"J'ai grandi dans une famille résolument antifasciste". Christina Rosmini est une chanteuse Marseillaise absolument féministe et antiraciste. Ses textes sont empreints d'influences multiples. Un concentré d'universalisme et de générosité artistique. Laruchemedia.com est partenaire de l'artiste pour la tournée de concert débuté le 22 avril. Jusqu'au 17 juin, vous pouvez découvrir son univers chaque soir mardi, 21h, à la Divine Comédie.
Que signifie le titre de votre album "INTI" ?

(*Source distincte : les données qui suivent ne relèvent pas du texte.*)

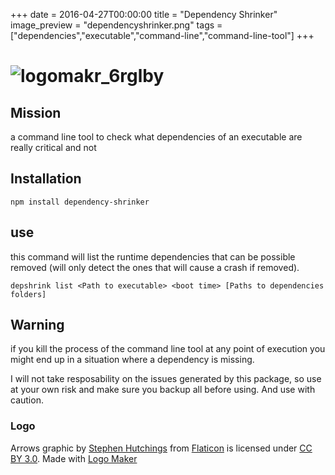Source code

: +++
date = 2016-04-27T00:00:00
title = "Dependency Shrinker"
image_preview = "dependencyshrinker.png"
tags = ["dependencies","executable","command-line","command-line-tool"]
+++
# ![logomakr_6rglby](https://cloud.githubusercontent.com/assets/3071208/22743728/b6164884-ede0-11e6-9bbe-5e7643b22be7.png)
## Mission
a command line tool to check what dependencies of an executable are really critical and not
## Installation
```
npm install dependency-shrinker
```
## use

this command will list the runtime dependencies that can be possible removed (will only detect the ones that will cause a crash if removed).
```
depshrink list <Path to executable> <boot time> [Paths to dependencies folders]
```
## Warning
if you kill the process of the command line tool at any point of execution you might end up in a situation where a dependency is missing. 

I will not take resposability on the issues generated by this package, so use at your own risk and make sure you backup all before using. And use with caution.
### Logo
Arrows graphic by <a href="http://www.flaticon.com/authors/stephen-hutchings">Stephen Hutchings</a> from <a href="http://www.flaticon.com/">Flaticon</a> is licensed under <a href="http://creativecommons.org/licenses/by/3.0/" title="Creative Commons BY 3.0">CC BY 3.0</a>. Made with <a href="http://logomakr.com" title="Logo Maker">Logo Maker</a>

Au départ, ce projet, qui rend hommage à plusieurs peuples premiers ainsi qu’à notre nature sauvage, devait s’intituler Louve, d’après le titre d’une des chansons de l’album. Mais plus le travail a avancé, plus mon univers, influencé par de nombreuses cultures « des suds », s’est révélé, une fois encore, bien plus « solaire » que « lunaire ». J’ai donc cherché un titre bref, lumineux, évoquant clairement cet astre et, si possible, en lien avec les peuples autochtones. Le nom du Dieu Soleil chez les Incas, INTI, a jailli et s’est imposé naturellement… avec en plus un petit clin d’œil inconscient à l’Orient et à mon travail sur les femmes, puisque Inti veut également dire « toi » au féminin en arabe. C’était parfait, l’aventure pouvait commencer !
Comment travaillez-vous vos textes ?
La « cheville » de ma chanson m’apparaît systématiquement sous la forme d’un petit extrait abouti, paroles et musique mêlées. À partir de là, je développe toute la partie musicale : mélodie, harmonie et arrangements. Enfin, c’est presque toujours le même processus : je déploie plusieurs pages sur le thème, cinq, dix, quinze… à partir de ce cadre musical. Puis je réduis, sélectionne, condense, jusqu’à ce que, comme dans un puzzle, je n’aie plus qu’à chercher, parfois pendant des jours ou des semaines, la ou les pièce(s) manquante(s), pour parfaire le tableau à mes yeux et mes oreilles.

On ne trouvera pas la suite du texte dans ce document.